#### Your objective:
A single stretch of the material below is to be transcribed exactly, starting at the line with "the resources which" and ending after the line with "The core motivations".
__________________________________________________
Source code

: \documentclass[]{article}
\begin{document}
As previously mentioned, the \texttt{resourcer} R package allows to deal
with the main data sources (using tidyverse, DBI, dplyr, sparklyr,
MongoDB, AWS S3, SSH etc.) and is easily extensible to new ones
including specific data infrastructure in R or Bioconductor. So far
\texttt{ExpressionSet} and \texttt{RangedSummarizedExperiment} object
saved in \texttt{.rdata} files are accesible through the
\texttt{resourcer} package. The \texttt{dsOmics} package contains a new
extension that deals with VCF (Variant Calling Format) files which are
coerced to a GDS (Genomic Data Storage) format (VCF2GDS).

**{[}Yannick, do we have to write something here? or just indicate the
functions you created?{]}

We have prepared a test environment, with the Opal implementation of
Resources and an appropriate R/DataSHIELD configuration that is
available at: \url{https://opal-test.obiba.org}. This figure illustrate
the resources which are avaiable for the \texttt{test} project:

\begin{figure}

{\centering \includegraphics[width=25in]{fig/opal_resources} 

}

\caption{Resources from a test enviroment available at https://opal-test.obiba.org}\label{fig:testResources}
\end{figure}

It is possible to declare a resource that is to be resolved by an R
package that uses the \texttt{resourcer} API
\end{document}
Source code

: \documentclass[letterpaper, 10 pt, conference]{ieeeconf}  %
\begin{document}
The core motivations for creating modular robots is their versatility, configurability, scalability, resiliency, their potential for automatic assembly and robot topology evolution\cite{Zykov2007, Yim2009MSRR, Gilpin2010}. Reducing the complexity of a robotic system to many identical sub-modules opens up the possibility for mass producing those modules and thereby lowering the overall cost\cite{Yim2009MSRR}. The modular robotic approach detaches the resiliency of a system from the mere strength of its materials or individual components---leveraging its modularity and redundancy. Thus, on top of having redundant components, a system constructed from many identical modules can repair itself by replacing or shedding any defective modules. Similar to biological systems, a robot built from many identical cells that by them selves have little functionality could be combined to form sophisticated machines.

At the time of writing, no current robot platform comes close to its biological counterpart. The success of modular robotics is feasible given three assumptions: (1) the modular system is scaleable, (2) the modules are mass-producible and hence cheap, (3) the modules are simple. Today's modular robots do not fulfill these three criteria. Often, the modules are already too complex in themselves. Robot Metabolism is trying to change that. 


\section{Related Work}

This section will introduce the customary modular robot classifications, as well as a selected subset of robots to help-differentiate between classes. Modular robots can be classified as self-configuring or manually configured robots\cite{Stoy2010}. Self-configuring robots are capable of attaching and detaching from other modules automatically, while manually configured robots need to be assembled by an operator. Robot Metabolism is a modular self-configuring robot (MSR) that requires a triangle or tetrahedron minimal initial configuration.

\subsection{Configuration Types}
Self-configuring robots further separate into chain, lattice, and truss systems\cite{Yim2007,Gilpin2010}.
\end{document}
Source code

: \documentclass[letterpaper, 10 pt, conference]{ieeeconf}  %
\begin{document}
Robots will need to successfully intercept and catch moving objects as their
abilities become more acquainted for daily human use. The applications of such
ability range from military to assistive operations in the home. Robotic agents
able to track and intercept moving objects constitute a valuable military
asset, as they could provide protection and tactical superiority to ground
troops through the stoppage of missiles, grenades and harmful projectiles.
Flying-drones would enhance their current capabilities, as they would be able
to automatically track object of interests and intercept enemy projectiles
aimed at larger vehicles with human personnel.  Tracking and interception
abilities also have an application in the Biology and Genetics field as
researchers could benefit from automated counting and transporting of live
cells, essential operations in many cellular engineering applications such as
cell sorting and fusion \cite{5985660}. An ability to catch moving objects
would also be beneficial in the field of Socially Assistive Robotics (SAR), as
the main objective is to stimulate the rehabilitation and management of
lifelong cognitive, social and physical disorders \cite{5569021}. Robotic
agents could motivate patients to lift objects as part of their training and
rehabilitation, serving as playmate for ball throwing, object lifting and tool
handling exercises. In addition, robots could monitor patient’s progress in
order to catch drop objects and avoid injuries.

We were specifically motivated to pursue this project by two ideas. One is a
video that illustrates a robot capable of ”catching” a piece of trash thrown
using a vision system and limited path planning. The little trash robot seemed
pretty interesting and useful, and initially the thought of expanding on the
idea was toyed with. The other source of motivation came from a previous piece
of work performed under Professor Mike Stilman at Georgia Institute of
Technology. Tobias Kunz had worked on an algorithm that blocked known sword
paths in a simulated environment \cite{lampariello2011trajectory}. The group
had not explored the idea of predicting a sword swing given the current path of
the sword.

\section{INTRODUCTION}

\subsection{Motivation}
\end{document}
__________________________________________________
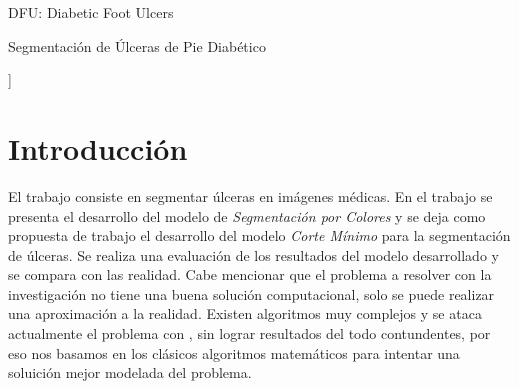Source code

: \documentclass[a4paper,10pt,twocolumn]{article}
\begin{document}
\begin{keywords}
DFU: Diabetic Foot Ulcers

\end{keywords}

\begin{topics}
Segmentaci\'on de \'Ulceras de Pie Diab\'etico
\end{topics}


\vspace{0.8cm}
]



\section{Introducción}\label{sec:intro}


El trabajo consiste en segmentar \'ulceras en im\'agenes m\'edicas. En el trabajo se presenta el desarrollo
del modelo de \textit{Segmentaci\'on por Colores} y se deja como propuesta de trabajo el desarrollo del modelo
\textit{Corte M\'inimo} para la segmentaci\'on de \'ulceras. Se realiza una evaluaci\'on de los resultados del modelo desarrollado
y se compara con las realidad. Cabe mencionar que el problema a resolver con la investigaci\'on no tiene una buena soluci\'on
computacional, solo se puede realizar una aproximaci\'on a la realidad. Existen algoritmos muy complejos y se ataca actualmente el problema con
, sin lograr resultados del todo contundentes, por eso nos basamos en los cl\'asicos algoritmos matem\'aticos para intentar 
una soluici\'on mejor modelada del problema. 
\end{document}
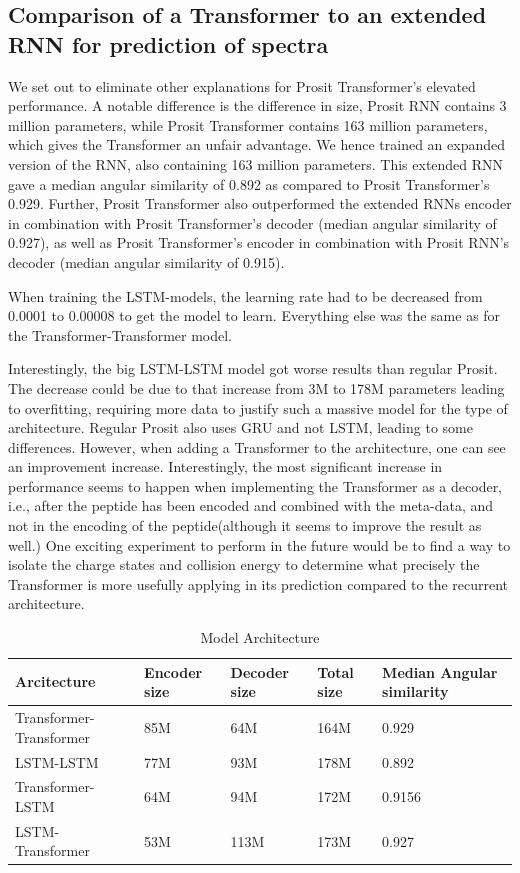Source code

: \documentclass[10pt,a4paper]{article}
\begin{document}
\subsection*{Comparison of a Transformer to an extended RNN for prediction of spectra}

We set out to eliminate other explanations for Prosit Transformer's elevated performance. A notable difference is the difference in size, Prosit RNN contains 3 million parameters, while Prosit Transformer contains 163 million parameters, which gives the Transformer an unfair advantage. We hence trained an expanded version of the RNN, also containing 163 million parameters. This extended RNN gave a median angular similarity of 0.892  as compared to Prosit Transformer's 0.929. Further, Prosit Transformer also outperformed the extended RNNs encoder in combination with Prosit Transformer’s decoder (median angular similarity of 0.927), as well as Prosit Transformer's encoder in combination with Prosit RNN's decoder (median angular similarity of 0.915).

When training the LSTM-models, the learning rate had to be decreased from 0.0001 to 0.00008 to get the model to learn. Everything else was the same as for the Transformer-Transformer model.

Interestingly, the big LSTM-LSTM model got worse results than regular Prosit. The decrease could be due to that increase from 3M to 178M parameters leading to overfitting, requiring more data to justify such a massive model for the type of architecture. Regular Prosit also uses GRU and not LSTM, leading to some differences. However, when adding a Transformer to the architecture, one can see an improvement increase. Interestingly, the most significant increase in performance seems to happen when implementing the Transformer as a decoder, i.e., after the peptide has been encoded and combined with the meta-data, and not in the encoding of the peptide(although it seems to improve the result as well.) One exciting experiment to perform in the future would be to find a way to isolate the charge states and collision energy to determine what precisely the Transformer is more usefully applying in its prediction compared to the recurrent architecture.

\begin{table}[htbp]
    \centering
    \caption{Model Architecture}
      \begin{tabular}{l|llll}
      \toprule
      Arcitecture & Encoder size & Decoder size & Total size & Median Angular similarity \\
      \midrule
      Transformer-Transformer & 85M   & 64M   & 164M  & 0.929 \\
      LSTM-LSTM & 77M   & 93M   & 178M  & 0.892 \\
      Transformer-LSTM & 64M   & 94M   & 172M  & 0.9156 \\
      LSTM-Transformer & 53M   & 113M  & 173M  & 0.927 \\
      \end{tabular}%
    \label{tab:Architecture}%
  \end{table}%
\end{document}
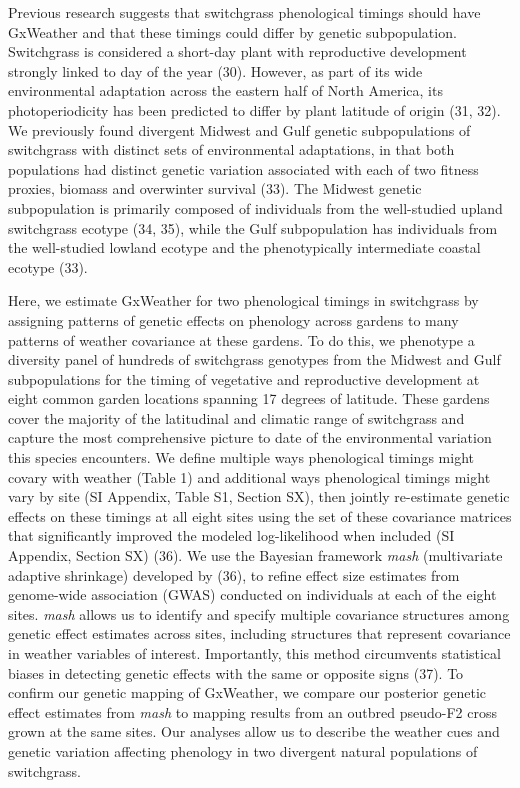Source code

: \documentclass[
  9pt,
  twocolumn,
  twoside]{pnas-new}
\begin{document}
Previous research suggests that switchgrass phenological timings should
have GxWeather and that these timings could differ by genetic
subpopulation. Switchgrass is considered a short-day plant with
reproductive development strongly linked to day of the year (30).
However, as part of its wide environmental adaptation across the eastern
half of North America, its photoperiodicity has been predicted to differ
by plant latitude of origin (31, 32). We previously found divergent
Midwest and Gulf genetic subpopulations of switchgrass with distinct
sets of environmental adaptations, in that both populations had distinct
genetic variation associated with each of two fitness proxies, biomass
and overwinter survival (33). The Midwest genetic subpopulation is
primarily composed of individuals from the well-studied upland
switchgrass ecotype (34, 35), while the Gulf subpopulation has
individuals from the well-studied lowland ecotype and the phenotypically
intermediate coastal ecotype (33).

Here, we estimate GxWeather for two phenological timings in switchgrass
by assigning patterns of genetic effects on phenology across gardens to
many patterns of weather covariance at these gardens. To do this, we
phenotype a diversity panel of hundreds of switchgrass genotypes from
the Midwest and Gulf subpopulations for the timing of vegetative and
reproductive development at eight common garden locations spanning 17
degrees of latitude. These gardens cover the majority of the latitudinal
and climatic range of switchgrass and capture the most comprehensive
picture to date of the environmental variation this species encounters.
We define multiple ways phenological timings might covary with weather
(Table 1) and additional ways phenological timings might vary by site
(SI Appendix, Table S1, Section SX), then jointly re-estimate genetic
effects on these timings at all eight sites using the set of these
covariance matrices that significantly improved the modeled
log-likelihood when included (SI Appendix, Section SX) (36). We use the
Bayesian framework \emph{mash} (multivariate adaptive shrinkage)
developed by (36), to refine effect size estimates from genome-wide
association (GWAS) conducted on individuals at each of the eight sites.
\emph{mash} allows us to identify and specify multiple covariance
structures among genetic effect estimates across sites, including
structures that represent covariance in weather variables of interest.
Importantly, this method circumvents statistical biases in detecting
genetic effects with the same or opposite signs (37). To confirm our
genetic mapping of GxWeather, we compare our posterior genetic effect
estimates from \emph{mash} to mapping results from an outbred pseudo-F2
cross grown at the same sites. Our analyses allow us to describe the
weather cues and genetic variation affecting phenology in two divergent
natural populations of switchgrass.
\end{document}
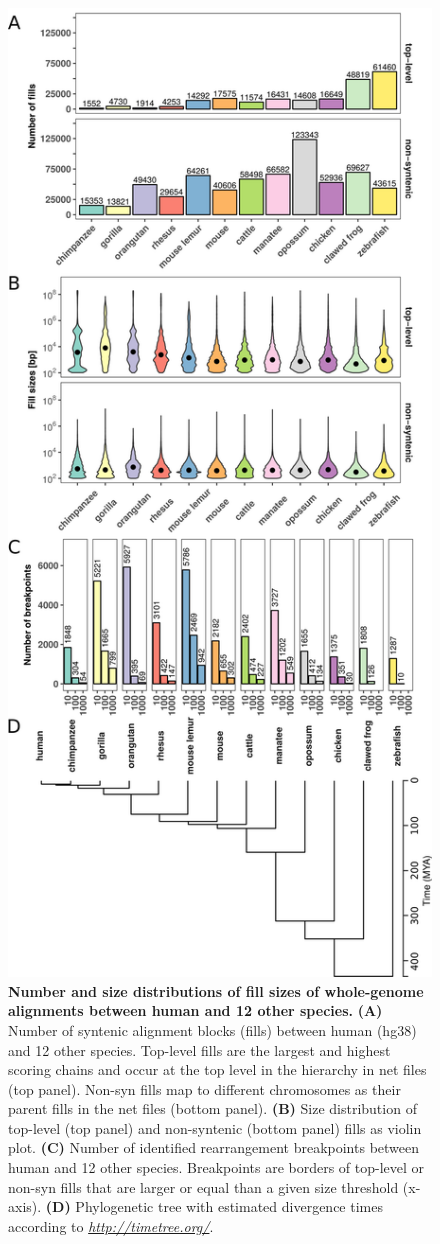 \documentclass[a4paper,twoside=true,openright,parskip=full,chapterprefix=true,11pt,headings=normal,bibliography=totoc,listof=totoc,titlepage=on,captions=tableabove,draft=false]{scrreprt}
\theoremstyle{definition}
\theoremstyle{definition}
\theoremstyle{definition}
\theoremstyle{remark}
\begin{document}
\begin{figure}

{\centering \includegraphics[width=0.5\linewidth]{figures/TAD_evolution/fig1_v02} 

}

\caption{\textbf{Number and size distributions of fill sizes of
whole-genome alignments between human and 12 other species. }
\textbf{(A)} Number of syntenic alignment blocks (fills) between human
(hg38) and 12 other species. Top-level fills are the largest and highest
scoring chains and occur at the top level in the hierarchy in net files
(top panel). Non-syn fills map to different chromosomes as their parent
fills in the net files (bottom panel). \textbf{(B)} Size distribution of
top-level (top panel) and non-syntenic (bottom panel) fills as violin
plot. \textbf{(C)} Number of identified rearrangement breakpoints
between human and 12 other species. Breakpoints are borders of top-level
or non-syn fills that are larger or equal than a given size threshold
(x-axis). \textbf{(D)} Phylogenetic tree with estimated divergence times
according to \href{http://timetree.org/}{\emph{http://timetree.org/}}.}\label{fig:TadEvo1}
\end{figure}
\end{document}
__________________________________________________
#### Response area:
the resources which are avaiable for the \texttt{test} project:

\begin{figure}

{\centering \includegraphics[width=25in]{fig/opal_resources} 

}

\caption{Resources from a test enviroment available at https://opal-test.obiba.org}\label{fig:testResources}
\end{figure}

It is possible to declare a resource that is to be resolved by an R
package that uses the \texttt{resourcer} API
\end{document}
Source code

: \documentclass[letterpaper, 10 pt, conference]{ieeeconf}  %
\begin{document}
The core motivations for creating modular robots is their versatility, configurability, scalability, resiliency, their potential for automatic assembly and robot topology evolution\cite{Zykov2007, Yim2009MSRR, Gilpin2010}. Reducing the complexity of a robotic system to many identical sub-modules opens up the possibility for mass producing those modules and thereby lowering the overall cost\cite{Yim2009MSRR}. The modular robotic approach detaches the resiliency of a system from the mere strength of its materials or individual components---leveraging its modularity and redundancy. Thus, on top of having redundant components, a system constructed from many identical modules can repair itself by replacing or shedding any defective modules. Similar to biological systems, a robot built from many identical cells that by them selves have little functionality could be combined to form sophisticated machines.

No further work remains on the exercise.